● **Work to be completed**:
From the listing below, retype exactly the line holding "<h2>Meu LinkedIn</h2>", the line holding "### Pair programming", and the lines between them; skip everything else.

-- -- --

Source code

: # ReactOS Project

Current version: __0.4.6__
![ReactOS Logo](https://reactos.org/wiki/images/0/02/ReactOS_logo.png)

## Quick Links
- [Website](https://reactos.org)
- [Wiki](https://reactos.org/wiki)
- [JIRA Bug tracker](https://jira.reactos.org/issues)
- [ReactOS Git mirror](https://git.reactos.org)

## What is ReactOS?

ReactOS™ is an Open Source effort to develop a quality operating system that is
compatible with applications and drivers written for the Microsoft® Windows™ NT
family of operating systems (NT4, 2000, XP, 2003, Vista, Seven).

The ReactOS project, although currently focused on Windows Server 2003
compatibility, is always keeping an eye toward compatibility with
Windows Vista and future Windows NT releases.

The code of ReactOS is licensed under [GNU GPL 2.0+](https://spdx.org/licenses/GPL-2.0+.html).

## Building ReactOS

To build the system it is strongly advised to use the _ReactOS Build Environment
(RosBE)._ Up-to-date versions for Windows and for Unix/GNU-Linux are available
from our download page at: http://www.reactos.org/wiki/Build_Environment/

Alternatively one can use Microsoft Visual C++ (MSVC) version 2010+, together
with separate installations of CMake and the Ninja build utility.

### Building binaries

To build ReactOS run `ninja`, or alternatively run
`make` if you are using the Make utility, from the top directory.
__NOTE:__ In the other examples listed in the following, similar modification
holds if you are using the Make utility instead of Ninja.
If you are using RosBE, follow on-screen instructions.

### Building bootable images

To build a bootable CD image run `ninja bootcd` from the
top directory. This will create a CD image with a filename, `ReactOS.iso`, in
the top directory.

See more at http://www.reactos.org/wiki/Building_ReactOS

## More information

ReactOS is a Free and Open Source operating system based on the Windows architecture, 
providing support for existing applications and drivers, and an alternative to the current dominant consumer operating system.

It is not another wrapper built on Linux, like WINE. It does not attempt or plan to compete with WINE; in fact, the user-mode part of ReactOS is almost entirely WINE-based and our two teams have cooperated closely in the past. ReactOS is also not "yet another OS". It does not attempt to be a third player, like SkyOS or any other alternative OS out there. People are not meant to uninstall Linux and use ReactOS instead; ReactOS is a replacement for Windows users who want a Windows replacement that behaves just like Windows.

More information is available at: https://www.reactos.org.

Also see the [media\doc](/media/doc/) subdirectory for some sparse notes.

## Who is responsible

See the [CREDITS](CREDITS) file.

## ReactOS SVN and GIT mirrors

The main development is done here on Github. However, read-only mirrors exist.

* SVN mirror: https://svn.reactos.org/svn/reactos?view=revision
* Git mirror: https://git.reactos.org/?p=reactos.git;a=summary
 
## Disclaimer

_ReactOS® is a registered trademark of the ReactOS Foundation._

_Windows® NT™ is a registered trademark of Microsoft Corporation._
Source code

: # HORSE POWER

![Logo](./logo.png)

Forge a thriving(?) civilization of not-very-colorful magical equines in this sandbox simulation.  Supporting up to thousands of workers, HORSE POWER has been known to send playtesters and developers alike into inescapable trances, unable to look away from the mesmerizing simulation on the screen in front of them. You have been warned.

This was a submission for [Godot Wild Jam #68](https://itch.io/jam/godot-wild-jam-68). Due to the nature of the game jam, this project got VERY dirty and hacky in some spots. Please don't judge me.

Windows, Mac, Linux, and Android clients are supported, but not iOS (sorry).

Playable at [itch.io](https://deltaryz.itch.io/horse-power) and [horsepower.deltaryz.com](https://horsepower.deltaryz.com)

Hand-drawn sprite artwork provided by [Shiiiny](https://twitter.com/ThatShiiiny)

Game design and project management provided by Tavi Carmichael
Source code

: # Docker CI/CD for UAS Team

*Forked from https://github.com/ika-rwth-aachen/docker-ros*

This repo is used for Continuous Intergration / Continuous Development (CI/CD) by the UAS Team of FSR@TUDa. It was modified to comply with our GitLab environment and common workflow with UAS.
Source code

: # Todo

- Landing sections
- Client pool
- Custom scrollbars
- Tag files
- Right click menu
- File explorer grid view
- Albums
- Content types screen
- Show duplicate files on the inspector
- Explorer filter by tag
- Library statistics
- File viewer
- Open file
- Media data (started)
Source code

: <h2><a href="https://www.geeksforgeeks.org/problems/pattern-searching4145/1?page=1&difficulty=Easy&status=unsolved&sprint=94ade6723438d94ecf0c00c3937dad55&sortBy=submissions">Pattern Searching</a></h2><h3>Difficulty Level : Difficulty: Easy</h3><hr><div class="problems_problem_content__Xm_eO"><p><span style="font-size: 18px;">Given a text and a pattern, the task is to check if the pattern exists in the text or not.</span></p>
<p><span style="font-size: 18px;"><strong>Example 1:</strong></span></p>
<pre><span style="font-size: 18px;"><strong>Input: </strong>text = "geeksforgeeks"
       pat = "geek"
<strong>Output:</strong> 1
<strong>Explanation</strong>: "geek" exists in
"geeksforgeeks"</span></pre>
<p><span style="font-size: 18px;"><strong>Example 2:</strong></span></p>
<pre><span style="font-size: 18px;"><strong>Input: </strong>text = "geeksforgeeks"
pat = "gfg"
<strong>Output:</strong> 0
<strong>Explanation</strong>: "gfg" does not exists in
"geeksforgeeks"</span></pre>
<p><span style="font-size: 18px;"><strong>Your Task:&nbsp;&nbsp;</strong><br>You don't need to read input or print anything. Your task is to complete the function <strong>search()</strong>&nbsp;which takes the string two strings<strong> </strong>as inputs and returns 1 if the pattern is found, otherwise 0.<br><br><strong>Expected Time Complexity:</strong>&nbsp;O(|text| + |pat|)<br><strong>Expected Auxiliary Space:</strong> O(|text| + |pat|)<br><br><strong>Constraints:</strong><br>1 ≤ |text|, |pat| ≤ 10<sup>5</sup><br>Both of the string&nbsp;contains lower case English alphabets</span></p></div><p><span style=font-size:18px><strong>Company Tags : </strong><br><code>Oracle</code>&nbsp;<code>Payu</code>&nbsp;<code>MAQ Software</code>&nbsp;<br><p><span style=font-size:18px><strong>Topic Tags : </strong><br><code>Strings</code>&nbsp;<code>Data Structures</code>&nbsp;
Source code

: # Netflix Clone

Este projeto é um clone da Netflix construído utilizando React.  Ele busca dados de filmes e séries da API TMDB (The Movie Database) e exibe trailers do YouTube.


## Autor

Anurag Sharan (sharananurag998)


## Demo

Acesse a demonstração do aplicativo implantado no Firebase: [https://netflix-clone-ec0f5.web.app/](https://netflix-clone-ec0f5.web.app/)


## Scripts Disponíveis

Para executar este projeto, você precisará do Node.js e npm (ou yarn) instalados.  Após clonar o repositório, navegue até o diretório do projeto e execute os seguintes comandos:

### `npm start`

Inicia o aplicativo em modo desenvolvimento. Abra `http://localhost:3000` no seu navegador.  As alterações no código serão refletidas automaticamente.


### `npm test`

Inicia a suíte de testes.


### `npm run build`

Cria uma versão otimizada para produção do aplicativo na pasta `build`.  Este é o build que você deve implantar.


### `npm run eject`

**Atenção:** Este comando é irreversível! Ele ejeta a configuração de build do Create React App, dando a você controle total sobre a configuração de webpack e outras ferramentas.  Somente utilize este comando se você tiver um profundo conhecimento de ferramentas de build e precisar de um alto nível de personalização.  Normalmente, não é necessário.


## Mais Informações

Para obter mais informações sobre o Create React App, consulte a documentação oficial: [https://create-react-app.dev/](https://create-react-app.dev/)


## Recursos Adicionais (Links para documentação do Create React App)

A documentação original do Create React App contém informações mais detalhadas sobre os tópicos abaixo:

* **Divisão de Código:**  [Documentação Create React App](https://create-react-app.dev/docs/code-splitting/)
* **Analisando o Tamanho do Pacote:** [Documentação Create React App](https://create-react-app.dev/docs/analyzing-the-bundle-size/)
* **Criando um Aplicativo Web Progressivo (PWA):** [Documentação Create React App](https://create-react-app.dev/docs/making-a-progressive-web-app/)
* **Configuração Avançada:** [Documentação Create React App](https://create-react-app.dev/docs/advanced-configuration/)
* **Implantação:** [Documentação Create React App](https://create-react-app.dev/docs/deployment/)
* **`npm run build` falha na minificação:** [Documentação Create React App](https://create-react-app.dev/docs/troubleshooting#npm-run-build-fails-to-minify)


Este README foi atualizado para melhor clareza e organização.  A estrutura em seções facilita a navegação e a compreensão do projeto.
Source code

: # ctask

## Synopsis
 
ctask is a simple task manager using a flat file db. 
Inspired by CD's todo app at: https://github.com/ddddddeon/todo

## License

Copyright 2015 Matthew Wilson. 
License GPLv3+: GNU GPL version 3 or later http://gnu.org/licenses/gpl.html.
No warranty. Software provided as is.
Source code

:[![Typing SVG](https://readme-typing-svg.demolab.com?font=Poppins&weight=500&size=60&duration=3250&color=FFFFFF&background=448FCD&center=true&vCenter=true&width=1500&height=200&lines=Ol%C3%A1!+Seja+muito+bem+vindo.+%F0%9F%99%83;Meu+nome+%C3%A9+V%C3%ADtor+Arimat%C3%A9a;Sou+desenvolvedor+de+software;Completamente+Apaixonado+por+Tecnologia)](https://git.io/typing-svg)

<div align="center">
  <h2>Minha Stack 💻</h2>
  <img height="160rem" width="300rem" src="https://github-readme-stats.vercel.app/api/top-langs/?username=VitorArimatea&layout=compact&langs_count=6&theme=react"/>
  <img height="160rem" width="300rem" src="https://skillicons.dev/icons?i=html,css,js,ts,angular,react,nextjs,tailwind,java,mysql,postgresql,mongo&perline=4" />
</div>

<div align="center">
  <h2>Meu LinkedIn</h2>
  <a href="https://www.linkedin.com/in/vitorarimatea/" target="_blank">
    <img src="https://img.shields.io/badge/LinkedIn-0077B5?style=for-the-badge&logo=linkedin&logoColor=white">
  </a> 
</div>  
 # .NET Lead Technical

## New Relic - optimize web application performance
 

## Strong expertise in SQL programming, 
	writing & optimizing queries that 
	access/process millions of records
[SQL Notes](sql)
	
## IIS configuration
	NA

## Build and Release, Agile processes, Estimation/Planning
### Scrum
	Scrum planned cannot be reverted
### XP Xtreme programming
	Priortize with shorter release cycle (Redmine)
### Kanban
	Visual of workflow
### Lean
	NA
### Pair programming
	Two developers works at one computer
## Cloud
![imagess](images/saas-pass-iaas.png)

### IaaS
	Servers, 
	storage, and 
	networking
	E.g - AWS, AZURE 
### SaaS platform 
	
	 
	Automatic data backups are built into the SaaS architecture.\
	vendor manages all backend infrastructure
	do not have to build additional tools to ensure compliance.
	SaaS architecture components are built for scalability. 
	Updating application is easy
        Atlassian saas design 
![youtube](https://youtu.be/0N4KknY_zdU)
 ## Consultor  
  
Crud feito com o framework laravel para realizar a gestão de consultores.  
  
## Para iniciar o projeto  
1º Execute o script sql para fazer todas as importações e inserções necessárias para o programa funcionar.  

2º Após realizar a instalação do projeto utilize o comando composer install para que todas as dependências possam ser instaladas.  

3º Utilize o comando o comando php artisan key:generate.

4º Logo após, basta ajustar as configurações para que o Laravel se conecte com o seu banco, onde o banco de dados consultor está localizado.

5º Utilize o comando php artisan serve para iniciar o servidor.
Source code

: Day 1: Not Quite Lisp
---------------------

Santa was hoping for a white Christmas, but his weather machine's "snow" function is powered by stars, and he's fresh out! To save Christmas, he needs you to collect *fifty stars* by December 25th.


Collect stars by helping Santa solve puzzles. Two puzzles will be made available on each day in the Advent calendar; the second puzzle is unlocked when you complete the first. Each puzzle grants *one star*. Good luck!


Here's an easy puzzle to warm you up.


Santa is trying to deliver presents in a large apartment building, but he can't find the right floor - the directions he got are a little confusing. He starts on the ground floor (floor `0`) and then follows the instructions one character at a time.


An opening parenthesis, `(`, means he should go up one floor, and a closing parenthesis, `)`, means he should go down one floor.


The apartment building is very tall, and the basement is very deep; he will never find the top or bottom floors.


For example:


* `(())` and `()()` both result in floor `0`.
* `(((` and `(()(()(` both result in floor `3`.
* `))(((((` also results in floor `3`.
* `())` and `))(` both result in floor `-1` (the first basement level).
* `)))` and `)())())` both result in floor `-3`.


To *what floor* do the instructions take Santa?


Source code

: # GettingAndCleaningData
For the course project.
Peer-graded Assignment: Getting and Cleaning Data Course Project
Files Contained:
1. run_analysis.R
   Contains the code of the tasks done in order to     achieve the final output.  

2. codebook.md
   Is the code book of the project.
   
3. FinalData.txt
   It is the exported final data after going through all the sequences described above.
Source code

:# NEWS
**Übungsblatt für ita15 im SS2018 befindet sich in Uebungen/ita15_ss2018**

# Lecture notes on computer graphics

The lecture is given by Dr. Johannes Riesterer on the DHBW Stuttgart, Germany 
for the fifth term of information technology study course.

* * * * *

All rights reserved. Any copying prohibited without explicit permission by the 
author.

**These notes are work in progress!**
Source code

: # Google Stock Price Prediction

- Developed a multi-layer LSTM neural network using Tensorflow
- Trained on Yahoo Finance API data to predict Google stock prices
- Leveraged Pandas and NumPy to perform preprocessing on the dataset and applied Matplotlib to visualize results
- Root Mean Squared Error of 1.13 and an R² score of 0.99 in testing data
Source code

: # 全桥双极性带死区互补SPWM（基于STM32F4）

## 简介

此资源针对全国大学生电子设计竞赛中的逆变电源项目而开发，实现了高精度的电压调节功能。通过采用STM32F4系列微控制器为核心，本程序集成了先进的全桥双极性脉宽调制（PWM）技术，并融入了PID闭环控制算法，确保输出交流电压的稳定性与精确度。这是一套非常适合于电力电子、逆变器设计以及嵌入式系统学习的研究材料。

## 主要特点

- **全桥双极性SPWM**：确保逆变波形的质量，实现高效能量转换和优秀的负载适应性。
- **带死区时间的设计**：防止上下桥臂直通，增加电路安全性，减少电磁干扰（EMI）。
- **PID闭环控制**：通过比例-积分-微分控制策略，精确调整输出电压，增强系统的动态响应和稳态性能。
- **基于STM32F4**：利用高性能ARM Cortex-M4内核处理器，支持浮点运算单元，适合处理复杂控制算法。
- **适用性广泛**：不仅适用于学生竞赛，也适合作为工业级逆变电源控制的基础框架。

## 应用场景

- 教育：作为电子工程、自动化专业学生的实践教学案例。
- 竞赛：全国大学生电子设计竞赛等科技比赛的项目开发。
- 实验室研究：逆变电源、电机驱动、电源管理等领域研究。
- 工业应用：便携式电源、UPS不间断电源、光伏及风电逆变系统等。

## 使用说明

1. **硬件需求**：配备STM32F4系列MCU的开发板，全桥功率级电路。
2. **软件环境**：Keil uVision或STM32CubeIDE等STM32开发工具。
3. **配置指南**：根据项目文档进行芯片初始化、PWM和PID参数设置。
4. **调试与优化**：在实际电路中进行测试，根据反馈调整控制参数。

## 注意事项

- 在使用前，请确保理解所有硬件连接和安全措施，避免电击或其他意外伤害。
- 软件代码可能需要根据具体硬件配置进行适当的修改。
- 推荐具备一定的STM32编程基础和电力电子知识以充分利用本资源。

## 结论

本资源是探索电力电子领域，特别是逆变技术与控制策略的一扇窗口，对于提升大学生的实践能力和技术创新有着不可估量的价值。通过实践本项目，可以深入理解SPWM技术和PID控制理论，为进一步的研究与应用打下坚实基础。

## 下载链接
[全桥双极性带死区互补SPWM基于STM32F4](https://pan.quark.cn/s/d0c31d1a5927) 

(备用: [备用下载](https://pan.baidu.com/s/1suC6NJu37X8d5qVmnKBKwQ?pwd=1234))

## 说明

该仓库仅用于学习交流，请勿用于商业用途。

-- -- --

● **Your solution**:
  <h2>Meu LinkedIn</h2>
  <a href="https://www.linkedin.com/in/vitorarimatea/" target="_blank">
    <img src="https://img.shields.io/badge/LinkedIn-0077B5?style=for-the-badge&logo=linkedin&logoColor=white">
  </a> 
</div>  
 # .NET Lead Technical

## New Relic - optimize web application performance
 

## Strong expertise in SQL programming, 
	writing & optimizing queries that 
	access/process millions of records
[SQL Notes](sql)
	
## IIS configuration
	NA

## Build and Release, Agile processes, Estimation/Planning
### Scrum
	Scrum planned cannot be reverted
### XP Xtreme programming
	Priortize with shorter release cycle (Redmine)
### Kanban
	Visual of workflow
### Lean
	NA
### Pair programming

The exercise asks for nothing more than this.